All lymph nodes are surrounded by a capsule. Extranodal extension (ENE) means that cancer cells have broken through the capsule and into the tissue that surrounds the lymph node. Extranodal extension is also associated with a higher risk of new tumours developing in the neck and is often used by your doctors to guide your treatment. Extranodal extension is also used to determine the nodal stage (see Pathologic stage below).

Pathologic stage

​The pathologic stage for mucoepidermoid carcinoma is based on the TNM staging system, an internationally recognized system originally created by the American Joint Committee on Cancer. This system uses information about the primary tumour (T), lymph nodes (N), and distant metastatic disease (M)  to determine the complete pathologic stage (pTNM). Your pathologist will examine the tissue submitted and give each part a number. In general, a higher number means more advanced disease and a worse prognosis.

Tumour stage (pT) for mucoepidermoid carcinoma

Mucoepidermoid carcinoma is given a tumour stage from 1 to 4 based on the size of the tumour and the distance that the cancer cells have spread outside of the salivary gland (extraparenchymal extension).

  • T1 – The tumour is less than 2 cm in size and is found entirely within the salivary gland.
  • T2 – The tumour is between 2 cm and 4 cm in size and is found entirely within the salivary gland.
  • T3 – The tumour is larger than 4 cm in size AND/OR the cancer cells have spread outside of the salivary gland into the tissue that normally surrounds the gland.
  • T4 – The cancer cells have entered any of the organs that normally surround the salivary gland. These organs include large blood vessels, bones, skin, or the ear.
Nodal stage (pN) for mucoepidermoid carcinoma

Mucoepidermoid carcinoma is given a nodal stage from 0 to 3. If no cancer cells are seen in any of the lymph nodes examined, the nodal stage is N0. If cancer cells are found in any of the lymph nodes examined, the nodal stage will be 1, 2, or 3. In order to determine the nodal stage, your pathologist will determine the number of lymph nodes with cancer cells, the size of the largest group of cancer cells in a lymph node, the location of the lymph nodes involved, and whether any extranodal extension is seen (see Extranodal extension above).
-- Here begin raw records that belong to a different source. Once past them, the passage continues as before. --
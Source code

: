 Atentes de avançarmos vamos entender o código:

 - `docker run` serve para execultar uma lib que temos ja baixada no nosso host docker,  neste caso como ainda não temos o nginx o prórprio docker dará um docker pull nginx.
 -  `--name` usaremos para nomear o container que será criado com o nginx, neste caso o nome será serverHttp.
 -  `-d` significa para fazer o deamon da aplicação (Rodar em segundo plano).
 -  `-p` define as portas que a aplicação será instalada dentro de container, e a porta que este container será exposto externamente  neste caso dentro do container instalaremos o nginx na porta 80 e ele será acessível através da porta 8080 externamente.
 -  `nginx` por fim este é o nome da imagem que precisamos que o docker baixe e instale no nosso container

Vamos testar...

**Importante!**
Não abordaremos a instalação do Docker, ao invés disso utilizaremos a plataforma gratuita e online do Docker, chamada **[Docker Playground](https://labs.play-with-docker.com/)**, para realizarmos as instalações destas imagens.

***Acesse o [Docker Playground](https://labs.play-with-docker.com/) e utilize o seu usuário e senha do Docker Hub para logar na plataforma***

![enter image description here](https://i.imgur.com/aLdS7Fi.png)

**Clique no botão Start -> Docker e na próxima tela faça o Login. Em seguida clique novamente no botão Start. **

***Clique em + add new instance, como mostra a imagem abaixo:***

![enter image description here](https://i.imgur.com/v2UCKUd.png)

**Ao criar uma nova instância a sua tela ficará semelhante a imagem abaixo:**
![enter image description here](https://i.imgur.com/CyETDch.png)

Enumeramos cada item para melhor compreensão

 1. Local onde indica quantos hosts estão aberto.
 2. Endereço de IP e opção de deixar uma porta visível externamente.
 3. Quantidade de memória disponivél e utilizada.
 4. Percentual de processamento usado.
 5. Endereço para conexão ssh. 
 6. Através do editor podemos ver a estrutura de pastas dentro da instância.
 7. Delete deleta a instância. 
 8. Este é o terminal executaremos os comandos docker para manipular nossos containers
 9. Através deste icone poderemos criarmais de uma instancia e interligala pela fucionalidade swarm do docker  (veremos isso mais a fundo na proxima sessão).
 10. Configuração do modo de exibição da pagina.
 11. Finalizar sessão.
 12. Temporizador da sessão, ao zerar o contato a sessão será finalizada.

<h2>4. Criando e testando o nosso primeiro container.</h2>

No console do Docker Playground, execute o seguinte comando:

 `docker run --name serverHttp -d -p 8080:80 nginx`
Metastatic stage (pM) for mucoepidermoid carcinoma

Mucoepidermoid carcinoma is given a metastatic stage of 0 or 1 based on the finding of cancer cells at a distant site in the body (for example the lungs). The metastatic stage can only be determined if tissue from a distant site is submitted for pathological examination. Because this tissue is rarely present, the metastatic stage cannot be determined and is listed as MX.